UN and international bodies have warned of an imminent humanitarian catastrophe in the Gaza Strip, whose population exceeds two million people, and who currently depend on foreign aid as their main source of livelihood.
The United Nations World Food Program said that the Gaza Strip is on the verge of a near humanitarian catastrophe, stressing that the resumption of fighting in Gaza will intensify the catastrophic hunger crisis that is already burdening civilians.
The UN program stated in the statement that the humanitarian truce – which lasted 7 days and ended in early December – provided them and their partners with a fairly safe environment to expand the scope of relief operations.
He pointed out that the program reached about 250,000 people in just one week, and that the renewed fighting made the distribution of aid largely impossible.
Medical materials at low levels
In turn, Doctors Without Borders warned that medical supplies and fuel had reached very low levels in Al-Aqsa Martyrs Hospital due to the closure of roads.
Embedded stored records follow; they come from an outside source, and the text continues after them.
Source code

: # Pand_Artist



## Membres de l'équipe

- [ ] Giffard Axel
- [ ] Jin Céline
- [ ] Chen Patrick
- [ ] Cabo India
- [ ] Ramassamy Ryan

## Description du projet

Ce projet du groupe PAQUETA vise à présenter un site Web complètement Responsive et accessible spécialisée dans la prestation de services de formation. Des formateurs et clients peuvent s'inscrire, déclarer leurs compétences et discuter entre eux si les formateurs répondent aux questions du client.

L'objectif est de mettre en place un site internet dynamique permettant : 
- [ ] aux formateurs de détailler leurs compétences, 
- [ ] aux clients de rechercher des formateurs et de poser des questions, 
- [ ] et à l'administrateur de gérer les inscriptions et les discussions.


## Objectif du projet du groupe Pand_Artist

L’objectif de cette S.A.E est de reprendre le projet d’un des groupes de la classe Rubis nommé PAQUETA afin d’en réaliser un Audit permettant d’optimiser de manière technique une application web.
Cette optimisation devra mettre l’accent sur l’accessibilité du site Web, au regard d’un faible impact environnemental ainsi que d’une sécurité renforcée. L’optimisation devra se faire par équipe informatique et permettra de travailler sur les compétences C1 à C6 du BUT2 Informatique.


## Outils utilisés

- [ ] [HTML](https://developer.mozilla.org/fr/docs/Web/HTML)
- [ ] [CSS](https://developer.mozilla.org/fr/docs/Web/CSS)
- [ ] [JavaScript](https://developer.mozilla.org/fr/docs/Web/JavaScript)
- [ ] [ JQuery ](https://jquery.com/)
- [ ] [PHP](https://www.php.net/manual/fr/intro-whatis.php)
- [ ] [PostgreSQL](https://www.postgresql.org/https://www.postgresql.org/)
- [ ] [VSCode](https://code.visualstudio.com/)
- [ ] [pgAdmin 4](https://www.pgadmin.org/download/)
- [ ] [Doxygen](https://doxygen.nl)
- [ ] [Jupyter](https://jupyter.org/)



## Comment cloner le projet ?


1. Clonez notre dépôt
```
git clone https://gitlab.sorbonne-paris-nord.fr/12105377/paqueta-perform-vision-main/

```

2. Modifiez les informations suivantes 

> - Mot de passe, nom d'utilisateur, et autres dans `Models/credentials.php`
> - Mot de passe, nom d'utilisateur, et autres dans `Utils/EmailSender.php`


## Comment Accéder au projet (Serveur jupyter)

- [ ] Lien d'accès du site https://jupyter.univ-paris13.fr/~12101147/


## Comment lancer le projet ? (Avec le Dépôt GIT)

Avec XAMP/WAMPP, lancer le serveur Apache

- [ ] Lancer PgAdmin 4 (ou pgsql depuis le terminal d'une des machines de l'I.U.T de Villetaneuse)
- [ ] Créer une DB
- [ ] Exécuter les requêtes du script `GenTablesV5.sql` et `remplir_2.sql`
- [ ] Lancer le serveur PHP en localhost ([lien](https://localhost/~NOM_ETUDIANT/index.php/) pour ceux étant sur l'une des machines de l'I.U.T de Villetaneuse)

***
The organization’s emergency coordinator in the Gaza Strip, Mary Or Perro-Reveal, said that there are currently 700 patients and wounded in the hospital, which has received between 150 and 200 war wounded every day since the first of December, in light of the shortage of basic materials for their treatment.
Revial warned that the shortage of medicines and fuel would cause the hospital to stop providing life-saving operations or intensive care services.
She stressed that it is important to facilitate the arrival of humanitarian supplies to the hospital, and called for lifting the siege on Gaza and urgently providing humanitarian medical supplies and aid to the entire Strip.
War creates horrific conditions
In this context, United Nations Emergency Relief Coordinator Martin Griffiths said – to the British newspaper The Guardian – that the Israeli military campaign in southern Gaza is as destructive as it was in the north, stressing that it left “horrific” conditions and ended any possibility of carrying out meaningful humanitarian operations, as he put it. .
Griffiths added that the ongoing attack has deprived relief workers of any important means to help the people of Gaza, and that American diplomatic efforts have failed to influence the Israeli forces, he said.
For its part, the US State Department considered – today, Wednesday – that what Israel has done so far to bring humanitarian aid into Gaza is not sufficient.
State Department spokesman Matthew Miller said in the daily press conference that Gaza, which is under siege and Israeli attacks, has not had sufficient fuel, food and water enter it.
He added, “What has been taken so far is insufficient. The steps must be accelerated, and this is what we clearly told the Israeli government.”
Limited distribution of aid
For his part, Stephane Dujarric, spokesman for the Secretary-General of the United Nations, said that his organization was able the day before yesterday to enter more than 100 trucks loaded with aid and 960,000 liters of fuel into Gaza.
Dujarric said that Rafah was the only governorate in Gaza where limited aid was distributed.
In Gaza, the Director-General of the Ministry of Health in the Strip said that more than 100 bodies were inside Kamal Adwan Hospital, “and the occupation does not allow us to bury them.” He added that the entire north of Gaza has become without health services.
For his part, the director of the Gaza European Hospital in Khan Yunis said that large numbers of injured people arrived at the hospital due to the Israeli bombing.
Since last October 7, the Israeli army has launched a massive aggression against the Gaza Strip, which as of yesterday evening, Tuesday, left 16,248 martyrs, including 7,112 children and 4,885 women, in addition to 43,616 wounded, in addition to massive destruction of infrastructure and an unprecedented humanitarian disaster. According to official Palestinian and UN sources.